The difference between being sorry and asking forgiveness.

For most of us it is not until parenthood that we are forced to really articulate what we believe about tough stuff.  I think the reason is you have to really put thought into how to explain hard concepts to small children.  They don’t come out “just knowing” what you mean.   I don’t know about you but for me defining things so simply has the profound effect of really touching my heart.  It can highlight my own shortcomings.  As an adult I am then aware before God and man (mostly my children and spouse) of my own expectations of behavior.  One such instance with my children was explaining the difference between saying “I’m sorry” and asking forgiveness.  I’ve pondered on the vast difference between the two and what lasting effects it can have.  So with scripture as my guide, here is what I came up with for my kids…and myself.

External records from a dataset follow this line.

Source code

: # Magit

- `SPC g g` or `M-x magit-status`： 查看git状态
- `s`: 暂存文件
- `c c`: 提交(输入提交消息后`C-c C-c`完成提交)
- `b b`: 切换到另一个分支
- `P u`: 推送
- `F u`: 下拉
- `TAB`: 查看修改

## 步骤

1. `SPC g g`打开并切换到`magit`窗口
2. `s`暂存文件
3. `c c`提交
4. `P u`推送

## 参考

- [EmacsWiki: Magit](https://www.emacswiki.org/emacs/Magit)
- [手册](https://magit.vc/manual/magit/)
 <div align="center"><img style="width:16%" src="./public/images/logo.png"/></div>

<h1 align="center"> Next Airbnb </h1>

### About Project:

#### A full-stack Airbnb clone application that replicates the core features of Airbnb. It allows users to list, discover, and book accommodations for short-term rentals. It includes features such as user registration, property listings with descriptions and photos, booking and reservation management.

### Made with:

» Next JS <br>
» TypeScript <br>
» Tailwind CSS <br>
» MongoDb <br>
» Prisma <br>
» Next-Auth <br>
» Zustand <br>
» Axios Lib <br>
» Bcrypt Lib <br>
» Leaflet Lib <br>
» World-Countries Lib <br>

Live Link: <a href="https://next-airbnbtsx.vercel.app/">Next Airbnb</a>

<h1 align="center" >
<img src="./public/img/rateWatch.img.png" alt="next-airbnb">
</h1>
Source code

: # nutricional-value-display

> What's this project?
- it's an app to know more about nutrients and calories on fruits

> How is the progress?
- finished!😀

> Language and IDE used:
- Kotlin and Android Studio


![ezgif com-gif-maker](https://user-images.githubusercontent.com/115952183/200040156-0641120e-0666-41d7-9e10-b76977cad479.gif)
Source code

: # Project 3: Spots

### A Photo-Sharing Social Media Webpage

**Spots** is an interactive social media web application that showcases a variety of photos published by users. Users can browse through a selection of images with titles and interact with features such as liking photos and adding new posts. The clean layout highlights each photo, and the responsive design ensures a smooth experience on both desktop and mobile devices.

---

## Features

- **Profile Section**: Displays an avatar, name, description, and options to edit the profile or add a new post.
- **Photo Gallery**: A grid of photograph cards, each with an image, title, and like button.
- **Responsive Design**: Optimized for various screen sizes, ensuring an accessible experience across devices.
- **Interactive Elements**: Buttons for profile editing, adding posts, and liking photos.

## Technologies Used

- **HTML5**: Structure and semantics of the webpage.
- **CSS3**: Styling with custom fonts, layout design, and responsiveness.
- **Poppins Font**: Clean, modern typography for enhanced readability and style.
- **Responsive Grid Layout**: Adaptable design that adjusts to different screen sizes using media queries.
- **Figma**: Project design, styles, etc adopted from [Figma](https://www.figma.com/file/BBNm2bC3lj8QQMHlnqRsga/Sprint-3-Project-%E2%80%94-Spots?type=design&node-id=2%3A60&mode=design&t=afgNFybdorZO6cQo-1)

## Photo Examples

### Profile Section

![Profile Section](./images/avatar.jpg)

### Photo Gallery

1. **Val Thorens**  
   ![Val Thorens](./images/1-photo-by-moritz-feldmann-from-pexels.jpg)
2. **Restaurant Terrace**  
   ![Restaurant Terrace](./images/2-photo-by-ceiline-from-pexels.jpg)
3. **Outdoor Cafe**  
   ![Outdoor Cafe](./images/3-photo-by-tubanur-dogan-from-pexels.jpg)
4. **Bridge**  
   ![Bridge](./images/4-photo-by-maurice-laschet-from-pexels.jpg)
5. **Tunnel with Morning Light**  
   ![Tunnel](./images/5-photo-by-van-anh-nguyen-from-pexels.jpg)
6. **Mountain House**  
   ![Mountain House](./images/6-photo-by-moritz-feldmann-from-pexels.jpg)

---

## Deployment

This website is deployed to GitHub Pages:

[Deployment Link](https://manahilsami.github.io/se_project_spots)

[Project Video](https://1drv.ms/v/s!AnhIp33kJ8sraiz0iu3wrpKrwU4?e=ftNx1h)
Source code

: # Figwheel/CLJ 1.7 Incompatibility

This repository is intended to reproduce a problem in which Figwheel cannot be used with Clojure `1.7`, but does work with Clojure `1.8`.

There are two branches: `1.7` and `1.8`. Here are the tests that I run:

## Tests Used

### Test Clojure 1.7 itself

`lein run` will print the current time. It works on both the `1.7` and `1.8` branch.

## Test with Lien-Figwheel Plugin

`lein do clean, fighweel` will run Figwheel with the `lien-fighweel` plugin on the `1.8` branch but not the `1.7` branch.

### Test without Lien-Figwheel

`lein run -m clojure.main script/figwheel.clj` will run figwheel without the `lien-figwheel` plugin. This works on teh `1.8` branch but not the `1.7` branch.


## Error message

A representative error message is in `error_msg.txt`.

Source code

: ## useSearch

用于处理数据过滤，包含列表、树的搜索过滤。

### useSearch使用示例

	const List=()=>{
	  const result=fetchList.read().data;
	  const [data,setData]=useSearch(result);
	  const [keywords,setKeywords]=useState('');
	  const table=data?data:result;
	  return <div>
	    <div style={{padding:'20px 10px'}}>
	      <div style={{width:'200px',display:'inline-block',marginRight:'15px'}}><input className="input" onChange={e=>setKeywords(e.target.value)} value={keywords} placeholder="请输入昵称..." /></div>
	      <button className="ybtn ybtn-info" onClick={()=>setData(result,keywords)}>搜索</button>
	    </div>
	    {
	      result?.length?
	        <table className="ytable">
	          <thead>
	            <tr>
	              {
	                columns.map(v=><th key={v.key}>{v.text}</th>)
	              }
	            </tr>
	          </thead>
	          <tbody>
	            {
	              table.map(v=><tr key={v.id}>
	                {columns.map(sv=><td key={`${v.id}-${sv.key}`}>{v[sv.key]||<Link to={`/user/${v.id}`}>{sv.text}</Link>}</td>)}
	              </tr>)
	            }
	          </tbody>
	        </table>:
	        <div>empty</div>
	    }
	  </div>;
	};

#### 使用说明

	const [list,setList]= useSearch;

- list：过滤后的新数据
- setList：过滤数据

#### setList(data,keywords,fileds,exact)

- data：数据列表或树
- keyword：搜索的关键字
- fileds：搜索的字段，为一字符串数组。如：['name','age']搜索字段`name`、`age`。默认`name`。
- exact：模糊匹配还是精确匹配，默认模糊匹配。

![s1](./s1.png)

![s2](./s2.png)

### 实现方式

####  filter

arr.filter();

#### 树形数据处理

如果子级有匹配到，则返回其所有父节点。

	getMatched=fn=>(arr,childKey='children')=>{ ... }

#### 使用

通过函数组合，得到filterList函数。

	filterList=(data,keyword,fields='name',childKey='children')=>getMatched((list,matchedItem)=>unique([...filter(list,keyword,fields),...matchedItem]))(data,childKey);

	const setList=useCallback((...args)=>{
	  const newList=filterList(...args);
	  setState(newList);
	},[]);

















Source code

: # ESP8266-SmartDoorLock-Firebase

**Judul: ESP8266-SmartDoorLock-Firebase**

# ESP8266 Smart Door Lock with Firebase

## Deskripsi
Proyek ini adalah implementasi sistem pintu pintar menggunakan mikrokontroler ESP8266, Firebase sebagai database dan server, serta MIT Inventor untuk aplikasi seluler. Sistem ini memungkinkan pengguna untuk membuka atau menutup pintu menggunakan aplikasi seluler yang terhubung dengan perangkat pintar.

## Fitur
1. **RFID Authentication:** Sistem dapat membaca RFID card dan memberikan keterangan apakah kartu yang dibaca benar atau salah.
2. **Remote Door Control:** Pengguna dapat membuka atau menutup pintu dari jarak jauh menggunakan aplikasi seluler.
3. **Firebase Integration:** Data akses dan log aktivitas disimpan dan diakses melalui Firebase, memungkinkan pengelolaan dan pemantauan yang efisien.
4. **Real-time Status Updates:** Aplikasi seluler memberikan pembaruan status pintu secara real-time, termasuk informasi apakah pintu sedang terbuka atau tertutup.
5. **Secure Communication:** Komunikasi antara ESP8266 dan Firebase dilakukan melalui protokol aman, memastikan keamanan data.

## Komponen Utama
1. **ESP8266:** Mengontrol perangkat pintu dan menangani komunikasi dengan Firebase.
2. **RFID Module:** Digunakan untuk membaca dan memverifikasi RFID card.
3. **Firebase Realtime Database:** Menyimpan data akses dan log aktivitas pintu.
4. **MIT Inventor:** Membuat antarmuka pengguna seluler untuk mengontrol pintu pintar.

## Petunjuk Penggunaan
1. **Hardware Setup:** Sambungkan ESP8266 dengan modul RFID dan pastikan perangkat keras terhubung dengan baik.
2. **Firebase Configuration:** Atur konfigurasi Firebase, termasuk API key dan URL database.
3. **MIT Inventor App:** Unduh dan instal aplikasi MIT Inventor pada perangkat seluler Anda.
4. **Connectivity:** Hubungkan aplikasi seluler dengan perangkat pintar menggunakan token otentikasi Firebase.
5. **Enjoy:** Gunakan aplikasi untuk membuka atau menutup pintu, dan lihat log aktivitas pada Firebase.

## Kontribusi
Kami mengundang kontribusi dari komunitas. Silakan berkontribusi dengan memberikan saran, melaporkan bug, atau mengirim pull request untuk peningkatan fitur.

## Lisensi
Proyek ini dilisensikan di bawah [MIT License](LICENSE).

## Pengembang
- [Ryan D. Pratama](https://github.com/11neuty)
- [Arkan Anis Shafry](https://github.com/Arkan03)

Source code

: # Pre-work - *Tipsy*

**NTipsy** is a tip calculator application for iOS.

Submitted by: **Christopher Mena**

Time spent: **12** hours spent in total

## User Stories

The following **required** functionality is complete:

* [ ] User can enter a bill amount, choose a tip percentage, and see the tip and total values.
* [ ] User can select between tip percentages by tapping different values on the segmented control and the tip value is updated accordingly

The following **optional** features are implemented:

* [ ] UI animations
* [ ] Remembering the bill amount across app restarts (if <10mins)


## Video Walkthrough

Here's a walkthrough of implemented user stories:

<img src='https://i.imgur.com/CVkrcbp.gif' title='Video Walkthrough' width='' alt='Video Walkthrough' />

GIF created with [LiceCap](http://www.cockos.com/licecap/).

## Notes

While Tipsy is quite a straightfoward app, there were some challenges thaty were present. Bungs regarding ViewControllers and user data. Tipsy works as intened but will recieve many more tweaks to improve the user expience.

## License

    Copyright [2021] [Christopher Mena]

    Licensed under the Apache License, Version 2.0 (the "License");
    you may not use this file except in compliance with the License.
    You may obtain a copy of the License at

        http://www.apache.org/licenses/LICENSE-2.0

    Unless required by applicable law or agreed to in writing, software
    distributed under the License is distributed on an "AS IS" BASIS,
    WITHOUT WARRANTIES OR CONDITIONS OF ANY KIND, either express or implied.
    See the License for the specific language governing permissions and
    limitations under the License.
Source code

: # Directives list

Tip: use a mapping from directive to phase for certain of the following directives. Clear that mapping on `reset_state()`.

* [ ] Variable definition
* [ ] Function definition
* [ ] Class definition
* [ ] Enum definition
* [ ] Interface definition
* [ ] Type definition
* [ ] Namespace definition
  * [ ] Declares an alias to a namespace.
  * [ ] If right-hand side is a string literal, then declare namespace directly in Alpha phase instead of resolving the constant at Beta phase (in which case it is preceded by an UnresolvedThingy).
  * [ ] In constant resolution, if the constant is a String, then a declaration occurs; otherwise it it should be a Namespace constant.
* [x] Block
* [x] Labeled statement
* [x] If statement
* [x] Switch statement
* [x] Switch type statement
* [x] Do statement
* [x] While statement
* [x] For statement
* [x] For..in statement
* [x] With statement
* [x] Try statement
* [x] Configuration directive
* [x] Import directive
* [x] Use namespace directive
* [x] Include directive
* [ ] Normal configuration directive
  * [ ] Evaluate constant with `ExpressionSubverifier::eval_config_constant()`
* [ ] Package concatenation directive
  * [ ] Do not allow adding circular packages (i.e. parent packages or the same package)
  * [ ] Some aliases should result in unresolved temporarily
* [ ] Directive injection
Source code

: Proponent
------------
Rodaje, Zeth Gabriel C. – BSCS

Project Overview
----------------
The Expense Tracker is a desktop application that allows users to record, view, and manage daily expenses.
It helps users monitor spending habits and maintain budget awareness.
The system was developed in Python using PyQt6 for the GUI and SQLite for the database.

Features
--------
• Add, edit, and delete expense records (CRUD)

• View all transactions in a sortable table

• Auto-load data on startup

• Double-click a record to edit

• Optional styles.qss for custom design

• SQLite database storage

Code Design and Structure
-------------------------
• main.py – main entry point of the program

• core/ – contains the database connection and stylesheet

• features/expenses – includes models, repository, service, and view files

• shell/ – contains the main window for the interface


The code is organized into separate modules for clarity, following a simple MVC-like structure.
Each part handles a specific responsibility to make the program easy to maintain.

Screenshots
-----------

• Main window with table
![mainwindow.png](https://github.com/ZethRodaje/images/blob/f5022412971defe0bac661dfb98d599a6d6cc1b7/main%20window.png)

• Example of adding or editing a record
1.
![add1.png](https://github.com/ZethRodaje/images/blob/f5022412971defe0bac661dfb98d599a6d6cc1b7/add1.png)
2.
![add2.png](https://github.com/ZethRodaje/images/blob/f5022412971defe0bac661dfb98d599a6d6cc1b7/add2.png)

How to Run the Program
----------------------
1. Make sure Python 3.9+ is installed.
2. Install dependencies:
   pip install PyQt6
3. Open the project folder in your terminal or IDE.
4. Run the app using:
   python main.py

Saying “I’m sorry” is an important lesson to learn.  “I’m sorry” is appropriate for when there is truly no sin issue, sometimes  unintentional things like “I’m sorry…I was late…I stepped on your toe…I forgot to do my chore…etc.  For these things the basic principle is…my behavior was unacceptable by some standard, it was not sinful but I know it was hurtful.  To help MY kids understand this  I’ve come up with this…for my kids:”Brother, I stepped on your toe,  it was an accident but it hurt you and I’m sorry.”  For me: “Honey, I know I told you I would send off that paperwork…again… I did forget. I know it was important and I am sorry for not following through.”   As the receiving parent or spouse extending grace for the apology builds an atmosphere of grace.   Even if the kids aren’t getting it yet or you are the only one who is doing this… this changes you and enables you to deal with the bigger issue of forgiveness…ouch.

Asking for forgiveness is appropriate when sin is at the heart of the action.  When at the root there was “selfish ambition or vein conceit” as scripture puts it.  We sin against each other more often that we think and we cover it up with no more than an apology.  Just an “I’m sorry” in these instances, never deals with our heart and never leads us reckon with our own ugly sin.  Scripture is clear about the effects of sin…it is WAITING to devour you, it easily entangles and it gives root to bitterness that eventually gives birth to death.  For those who think I’m over-thinking this, hang with me…Who better to teach our kids how to recognize and uproot sin in their own hearts and live in freedom than mom or dad…yeah…ouch, that hurt.  In my adult life I don’t think I asked forgiveness of someone other than God but maybe a handful of times.  The funny thing was…I expected it of my kids?!  When I started asking forgiveness for my sinful actions not too long ago, I’m not going to lie, it felt and sounded really awkward.  Asking forgiveness owns sin and uproots sin like nothing else.  The exposing and vulnerable nature of it keeps you real about what is at the root of your behavior.  In my mind, the way this transfers to real life  is something like this…”Sister, I’m sorry for tearing up your doll, I was angry wanted to hurt you, will you forgive me?”  Or…”Brother, I’m sorry for spitting in your face on purpose…I was frustrated when you wouldn’t listen and I wanted to get back at you, will you forgive me? Or…for me “Honey, I’m sorry for calling you a lousy husband (name the specific offense, being general DOES NOT COUNT), I said it to hurt you. Will you forgive me? Big difference between that and “I’m sorry for what I said”.

It has only been through trial and error, error, error in my own life and the gentle chastisement of scripture that these lessons have come to breathe life into myself and hopefully my family.  Hope it is helpful for you and yours.